Coronavirus : les écoles, coûte que coûte

Ne demandez pas ce que l’enseignement peut faire pour vous, demandez ce que vous pouvez faire pour l’enseignement !

Grave, le ministre flamand de l’éducation, Ben Weyts (N-VA), renvoie ainsi la balle au gouvernement fédéral et singulièrement aux ministres De Croo et Vandenbroucke. Ses homologues, francophone (Caroline Désir, PS) et germanophone (Lydia Klinkenberg, ProDG), ne disent pas autre chose. Tous refusent de voir l’école devenir la nouvelle variable d’ajustement d’un reconfinement qui ne dirait pas son nom. Et pourtant.

Cas d’école

Depuis le début de la pandémie, la Belgique fait partie des rares pays à avoir privilégié l’ouverture des écoles. Parfois aux détours de mesures absurdes, improbables ou technologiquement et socialement discriminatoires.
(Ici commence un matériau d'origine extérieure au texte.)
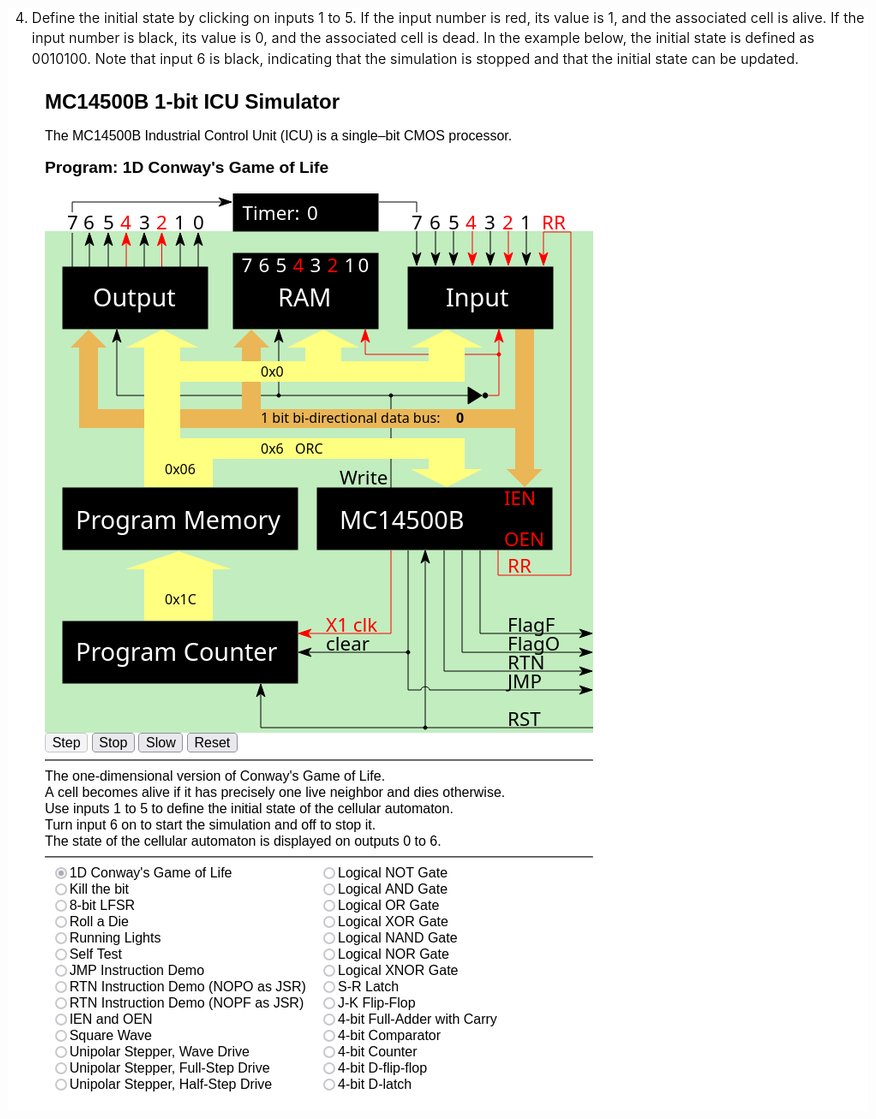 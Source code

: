 4. Define the initial state by clicking on inputs 1 to 5. If the input number is red, its value is 1, and the associated
   cell is alive. If the input number is black, its value is 0, and the associated cell is dead. In the example below,
   the initial state is defined as 0010100. Note that input 6 is black, indicating that the simulation is stopped and
   that the initial state can be updated.

   ![Defining the initial state](mc14500-sim/images/cgof_3_defining_initial_state.png)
L’école devait rester ouverte, pour le bien-être des enfants mais aussi pour permettre aux parents d’aller continuer de bosser. Coûte que coûte.

Désormais, le gouvernement fédéral identifie l’école comme devenu vecteur premier de la contamination.

Se tourner uniquement vers l’école, c’est un peu facile estime l’épidémiologiste Marius Gilbert tout en reconnaissant les hausses de contamination mais admettant qu’il est difficile de contraindre les citoyens de ne plus voir personne ou d’empêcher les secteurs économiques à forte densité de main-d’œuvre de se mettre brusquement à l’arrêt. Reste l’école. Et l’expert d’avancer : On peut se poser la question de savoir pourquoi fermer les près de 70% d’écoles où il n’y a pas eu de cas. Je pense qu’essayer de renforcer les dispositions dans les écoles là où ça peut l’être, ça peut se justifier.

La réponse des trois ministres va dans ce sens et tente de répondre aux exigences du prof’Vandenbroucke qui leur avait donné pour devoir de week-end, de trouver la parade à la fermeture des écoles tout en enrayant les nouvelles contaminations.

Préserver l’avenir

La réouverture en grand des écoles dès le 19 avril ou partiel de l’Horeca dès le 1er mai reste dans le collimateur des gouvernements du pays. Frank Vandenbroucke ne dit (toujours ?) pas autre chose. Mais la détermination/l’entêtement des ministres des écoles à ne pas fermer celles-ci l’indispose. Les trois ministres souhaitent privilégier la vaccination des enseignants rapidement. Ce n’est pas en vaccinant les enseignants qu’on va limiter les clusters dans les écoles, car ce sont des clusters qui se développent entre les enfants, rétorque le ministre fédéral de la Santé !

Reste cette impression que chacun (parti ou niveau de pouvoir) a désormais ses priorités, à nouveau. Cette fois, s’ajoute une adhésion citoyenne qui se relâche, une campagne de vaccination trop lente (qui se greffe aux échecs politiques des masques-dépistages-traçages) et un télétravail obligatoire devenu çà et là trop anecdotique.

Le bras-de-fer se poursuivra. Surtout, si les mesures de la pandémie viennent infirmer ou perturber les nouvelles résolutions scolaires.